L’équipage appelle à ce que « ce record soit de courte durée »

Le survol a été retransmis en direct et en très haute définition sur plusieurs plateformes comme Netflix et YouTube, grâce à des caméras GoPro installées à l’extérieur du vaisseau. « Je ne saurais trop insister sur l’ampleur de ce que nous avons appris aujourd’hui », a lancé en fin de journée Kelsey Young, responsable scientifique de la mission.

Cette capture d'écran tirée d'un direct de la Nasa montre les membres de l'équipage d'Artemis II, en train de s'entretenir avec le président américain Donald Trump lors d'un appel à bord du vaisseau spatial Orion, le 6 avril 2026.
Cette capture d’écran tirée d’un direct de la Nasa montre les membres de l’équipage d’Artemis II, en train de s’entretenir avec le président américain Donald Trump lors d’un appel à bord du vaisseau spatial Orion, le 6 avril 2026. – Document fourni / NASA / AFP

Le record de distance depuis la Terre n’est que de 6.000 km (nouvelle fenêtre), par rapport à celui de l’équipage d’Apollo 13 en 1970, mais il a été célébré par la Nasa et le président Trump comme la preuve du renouveau du programme spatial habité américain, le président promettant même Mars un jour (nouvelle fenêtre). Le chef de la Maison Blanche a d’ailleurs appelé les astronautes pour les féliciter chaudement. « Aujourd’hui vous êtes entrés dans l’histoire et vous avez rendu toute l’Amérique vraiment fière, incroyablement fière », a-t-il lancé. 

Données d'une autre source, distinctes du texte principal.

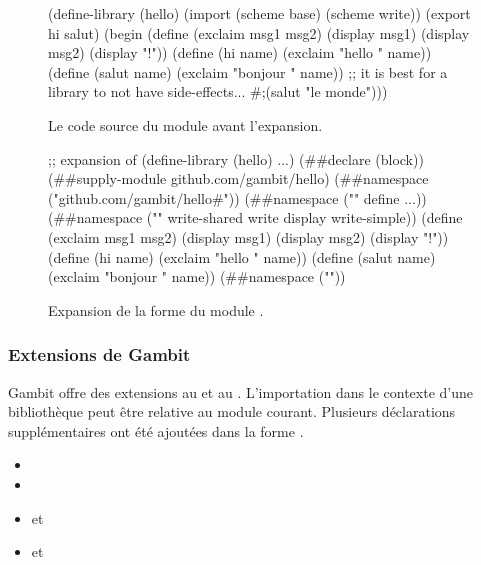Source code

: \begin{figure}[ht]
  \centering
\begin{mplisting}{0.9}
(define-library (hello)
  (import (scheme base) (scheme write))
  (export hi salut)
  (begin
    (define (exclaim msg1 msg2)
      (display msg1)
      (display msg2)
      (display "!\n"))
    (define (hi name) (exclaim "hello " name))
    (define (salut name) (exclaim "bonjour " name))
    ;; it is best for a library to not have side-effects...
    #;(salut "le monde")))
\end{mplisting}
  \caption{Le code source du module
     avant l'expansion.}
  \label{fig:define-library->expand}
\end{figure}
  \vspace*{4ex}
\begin{figure}[ht]
  \centering
  \begin{mplisting}{0.9}
;; expansion of (define-library (hello) ...)
(##declare (block))
(##supply-module github.com/gambit/hello)
(##namespace ("github.com/gambit/hello#"))
(##namespace ("" define ...))
(##namespace ("" write-shared write display write-simple))
(define (exclaim msg1 msg2)
    (display msg1) (display msg2) (display "!\n"))
(define (hi name) (exclaim "hello " name))
(define (salut name) (exclaim "bonjour " name))
(##namespace (""))
\end{mplisting}
  \caption{Expansion de la forme 
    du module .}
  \label{fig:define-library->expand-after}
\end{figure}

\subsubsection{Extensions de Gambit}

Gambit offre des extensions au  et au .
L'importation dans le contexte d'une bibliothèque peut être relative au module
courant. Plusieurs déclarations supplémentaires ont été ajoutées dans la forme
.

\begin{itemize}
  \item {}
  \item {}
  \item {} et 
  \item {} et 
\end{itemize}


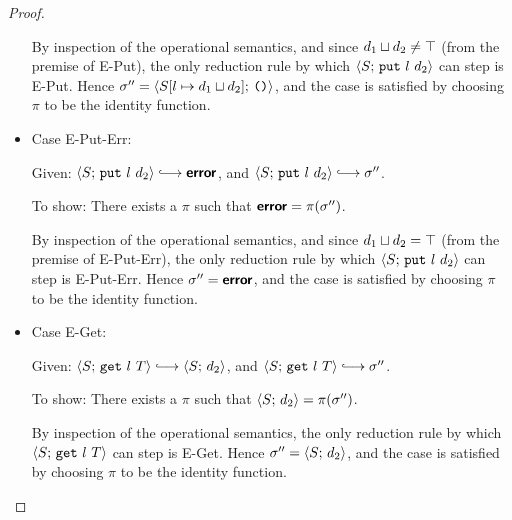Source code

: \begin{proof}
\begin{itemize}
      By inspection of the operational semantics, and since
      $d_1 \sqcup d_2 \neq \top$ (from the premise of {\sc
      E-Put}), the only reduction rule by which
      $\langle S;\, \mbox{\texttt{put}}~l~d_2 \rangle$ can step is {\sc E-Put}.  Hence
      $\sigma'' = \langle S[l \mapsto d_1 \sqcup d_2];\, \mbox{\texttt{()}} \rangle$,
      and the case is satisfied by choosing $\pi$ to be the identity
      function.

      \item Case {\sc E-Put-Err}:

      Given: $\config{S}{\putexp{l}{d_2}} \parstepsto \error$, and
      $\config{S}{\putexp{l}{d_2}} \parstepsto \conf''$.

      To show: There exists a $\pi$ such that
      $\textbf{\textsf{error}} = \pi(\sigma'')$.

      By inspection of the operational semantics, and since
      $d_1 \sqcup d_2 = \top$ (from the premise of {\sc
      E-Put-Err}), the only reduction rule by which
      $\langle S;\, \mbox{\texttt{put}}~l~d_2 \rangle$ can step is {\sc E-Put-Err}.
      Hence $\sigma'' = \textbf{\textsf{error}}$, and the case is satisfied by choosing
      $\pi$ to be the identity function.

      \item Case {\sc E-Get}:

      Given: $\config{S}{\getexp{l}{T}} \parstepsto \config{S}{d_2}$,
      and $\config{S}{\getexp{l}{T}} \parstepsto \conf''$.

      To show: There exists a $\pi$ such that $\langle S;\, d_2 \rangle =
      \pi(\sigma'')$.

      By inspection of the operational semantics, the only reduction
      rule by which $\langle S;\, \mbox{\texttt{get}}~l~T \rangle$ can step is {\sc
        E-Get}.  Hence $\sigma'' = \langle S;\, d_2 \rangle$, and the case is
      satisfied by choosing $\pi$ to be the identity function.

  \end{itemize}
\end{proof}

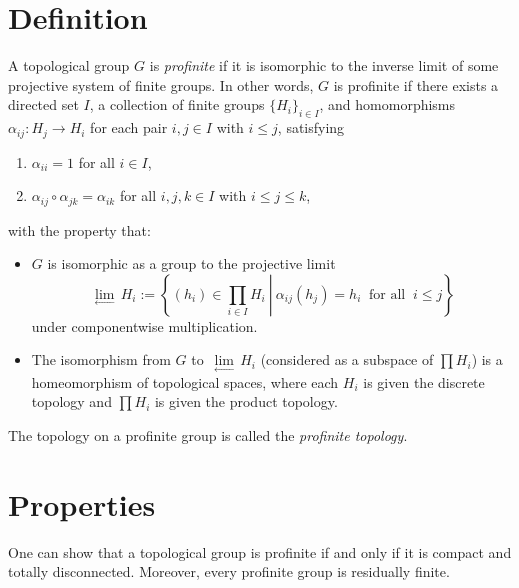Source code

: \documentclass[12pt]{article}
\newcommand{\ilim}{\,\underset{\longleftarrow}{\lim}\,}
\begin{document}
\section{Definition}
A topological group $G$ is \emph{profinite} if it is isomorphic to the inverse limit of some projective system of finite groups. In other words, $G$ is profinite if there exists a directed set $I$, a collection of finite groups $\{H_i\}_{i \in I}$, and homomorphisms $\alpha_{ij}\colon H_j \to H_i$ for each pair $i,j \in I$ with $i \leq j$, satisfying
\begin{enumerate}
\item $\alpha_{ii} = 1$ for all $i \in I$,
\item $\alpha_{ij} \circ \alpha_{jk} = \alpha_{ik}$ for all $i,j,k \in I$ with $i \leq j \leq k$,
\end{enumerate}
with the property that:
\begin{itemize}
\item $G$ is isomorphic as a group to the projective limit
$$
\ilim H_i := \left\{\left.(h_i) \in \prod_{i \in I} H_i\ \right|\ \alpha_{ij}(h_j) = h_i\ \text{ for all }\ i \leq j\right\}
$$
under componentwise multiplication.
\item The isomorphism from $G$ to $\ilim H_i$ (considered as a subspace of $\prod H_i$) is a homeomorphism of topological spaces, where each $H_i$ is given the discrete topology and $\prod H_i$ is given the product topology.
\end{itemize}
The topology on a profinite group is called the {\em profinite topology}.
\section{Properties}
One can show that a topological group is profinite if and only if it is compact and totally disconnected. Moreover, every profinite group is residually finite.

\end{document}
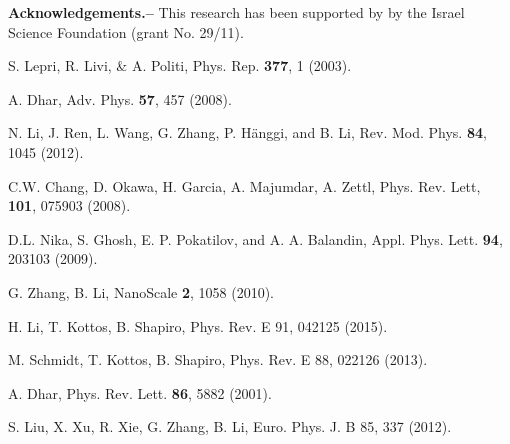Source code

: \documentclass[twocolumn,showpacs,aps,pre]{revtex4-1}
\begin{document}

\noindent
{\bf Acknowledgements.-- }
This research has been supported by  by the Israel Science Foundation (grant No. 29/11).



\begin{thebibliography}{99}

S. Lepri, R. Livi, \& A. Politi, 
Phys. Rep. {\bf 377}, 1 (2003).

A. Dhar, 
Adv. Phys. {\bf 57}, 457 (2008).

N. Li, J. Ren, L. Wang, G. Zhang, P. H\"anggi, and B. Li, 
Rev. Mod. Phys. \textbf{84}, 1045 (2012).


C.W. Chang, D. Okawa, H. Garcia, A. Majumdar,  A. Zettl, 
Phys. Rev. Lett, {\bf 101}, 075903 (2008).

D.L. Nika, S. Ghosh, E. P. Pokatilov, and A. A. Balandin, 
Appl. Phys. Lett. {\bf 94}, 203103 (2009).


G. Zhang, B. Li,
NanoScale {\bf 2}, 1058 (2010).

H. Li, T. Kottos, B. Shapiro, 
Phys. Rev. E  91, 042125 (2015).

M. Schmidt, T. Kottos, B. Shapiro,
Phys. Rev. E  88, 022126 (2013).

A. Dhar, 
Phys. Rev. Lett. {\bf 86}, 5882 (2001).

S. Liu, X. Xu, R. Xie, G. Zhang, B. Li, 
Euro. Phys. J. B 85, 337 (2012).


\end{thebibliography}
\end{document}
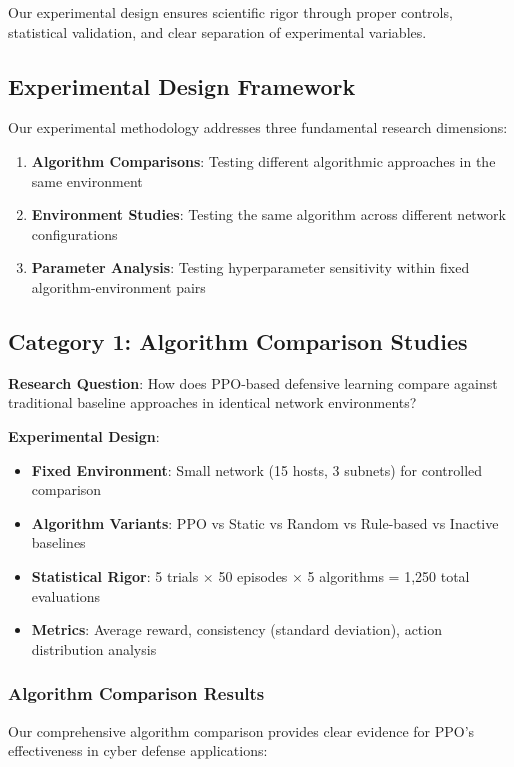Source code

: \documentclass[12pt,twoside]{article}
\begin{document}
Our experimental design ensures scientific rigor through proper controls, statistical validation, and clear separation of experimental variables.

\subsection{Experimental Design Framework}

Our experimental methodology addresses three fundamental research dimensions:

\begin{enumerate}
\item \textbf{Algorithm Comparisons}: Testing different algorithmic approaches in the same environment
\item \textbf{Environment Studies}: Testing the same algorithm across different network configurations  
\item \textbf{Parameter Analysis}: Testing hyperparameter sensitivity within fixed algorithm-environment pairs
\end{enumerate}

\subsection{Category 1: Algorithm Comparison Studies}

\textbf{Research Question}: How does PPO-based defensive learning compare against traditional baseline approaches in identical network environments?

\textbf{Experimental Design}:
\begin{itemize}
\item \textbf{Fixed Environment}: Small network (15 hosts, 3 subnets) for controlled comparison
\item \textbf{Algorithm Variants}: PPO vs Static vs Random vs Rule-based vs Inactive baselines
\item \textbf{Statistical Rigor}: 5 trials × 50 episodes × 5 algorithms = 1,250 total evaluations
\item \textbf{Metrics}: Average reward, consistency (standard deviation), action distribution analysis
\end{itemize}

\subsubsection{Algorithm Comparison Results}

Our comprehensive algorithm comparison provides clear evidence for PPO's effectiveness in cyber defense applications:
\end{document}
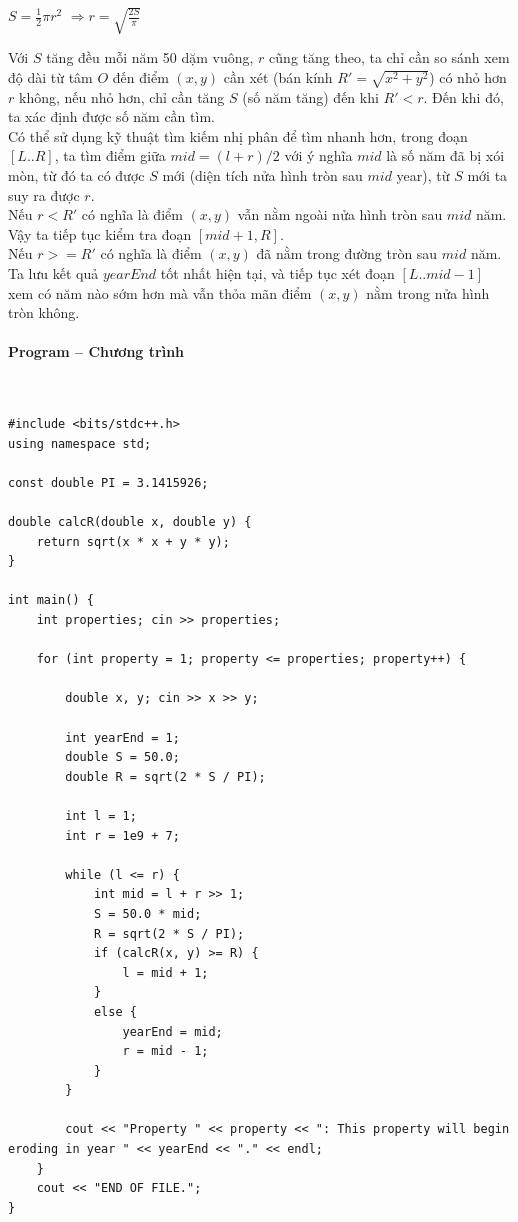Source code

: \documentclass{article}
\begin{document}
\begin{center}
    $S = \frac{1}{2}\pi r^2$
    $\Rightarrow{r = \sqrt{\frac{2S}{\pi}}}$
\end{center}

Với $S$ tăng đều mỗi năm 50 dặm vuông, $r$ cũng tăng theo, ta chỉ cần so sánh xem độ dài từ tâm $O$ đến điểm $(x,y)$ cần xét (bán kính $R' = \sqrt{x^2+y^2}$) có nhỏ hơn $r$ không, nếu nhỏ hơn, chỉ cần tăng $S$ (số năm tăng) đến khi $R' < r$. Đến khi đó, ta xác định được số năm cần tìm. \\ 

Có thể sử dụng kỹ thuật tìm kiếm nhị phân để tìm nhanh hơn, trong đoạn $[L..R]$, ta tìm điểm giữa $mid = (l + r) / 2$ với ý nghĩa $mid$ là số năm đã bị xói mòn, từ đó ta có được $S$ mới (diện tích nửa hình tròn sau $mid$ year), từ $S$ mới ta suy ra được $r$.\\

Nếu $r < R'$ có nghĩa là điểm $(x,y)$ vẫn nằm ngoài nửa hình tròn sau $mid$ năm. Vậy ta tiếp tục kiểm tra đoạn $[mid + 1, R]$. \\
Nếu $r >= R'$ có nghĩa là điểm $(x,y)$ đã nằm trong đường tròn sau $mid$ năm. Ta lưu kết quả $yearEnd$ tốt nhất hiện tại, và tiếp tục xét đoạn $[L..mid-1]$ xem có năm nào sớm hơn mà vẫn thỏa mãn điểm $(x,y)$ nằm trong nửa hình tròn không.

\paragraph{Program -- Chương trình} \mbox{} \\



\begin{lstlisting}
#include <bits/stdc++.h>
using namespace std;

const double PI = 3.1415926;

double calcR(double x, double y) {
	return sqrt(x * x + y * y);
}

int main() {
	int properties; cin >> properties;

	for (int property = 1; property <= properties; property++) {
		
		double x, y; cin >> x >> y;

		int yearEnd = 1;
		double S = 50.0;
		double R = sqrt(2 * S / PI);

		int l = 1;
		int r = 1e9 + 7;

		while (l <= r) {
			int mid = l + r >> 1;
			S = 50.0 * mid;
			R = sqrt(2 * S / PI);
			if (calcR(x, y) >= R) {
				l = mid + 1;
			}
			else {
				yearEnd = mid;
				r = mid - 1;
			}
		}

		cout << "Property " << property << ": This property will begin eroding in year " << yearEnd << "." << endl;
	}
	cout << "END OF FILE.";
}
\end{lstlisting}
\end{document}
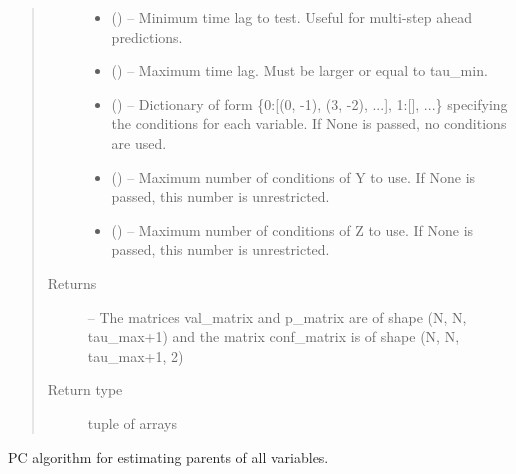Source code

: \documentclass[letterpaper,10pt,english]{sphinxmanual}
\begin{document}
\begin{fulllineitems}
\begin{fulllineitems}
\begin{quote}
\begin{description}
\begin{itemize}
\item {} 
 (\sphinxstyleliteralemphasis{, }) -- Minimum time lag to test. Useful for multi-step ahead predictions.

\item {} 
 (\sphinxstyleliteralemphasis{, }) -- Maximum time lag. Must be larger or equal to tau\_min.

\item {} 
 () -- Dictionary of form \{0:{[}(0, -1), (3, -2), ...{]}, 1:{[}{]}, ...\}
specifying the conditions for each variable. If None is
passed, no conditions are used.

\item {} 
 () -- Maximum number of conditions of Y to use. If None is passed, this
number is unrestricted.

\item {} 
 () -- Maximum number of conditions of Z to use. If None is passed, this
number is unrestricted.

\end{itemize}

\item[{Returns}] \leavevmode
{} -- The matrices val\_matrix and p\_matrix are of shape (N, N, tau\_max+1)
and the matrix conf\_matrix is of shape (N, N, tau\_max+1, 2)

\item[{Return type}] \leavevmode
tuple of arrays

\end{description}\end{quote}

\end{fulllineitems}


\begin{fulllineitems}
\label{\detokenize{index:tigramite.pcmci.PCMCI.run_pc_stable}}
PC algorithm for estimating parents of all variables.


\end{fulllineitems}
\end{fulllineitems}
\end{document}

« Nous choisissons ce moment pour lancer un défi à notre génération et à la suivante, afin de nous assurer que ce record soit de courte durée », a déclaré de son côté peu après le record Jeremy Hansen. L’équipage en a également profité pour faire une demande spéciale : nommer deux cratères de la Lune, l’un en l’honneur de leur vaisseau, baptisé « Integrity » (« Intégrité »), et l’autre pour Carroll Taylor Wiseman, la femme décédée du commandant. La demande a fait fondre en larmes le groupe (nouvelle fenêtre)

Leur retour aura lieu vendredi au large de la Californie, où leur capsule Orion amerrira, ralentie par des parachutes. Si cette mission et la suivante, l’an prochain, se déroulent bien, l’agence spatiale américaine prévoit de faire alunir des astronautes en 2028.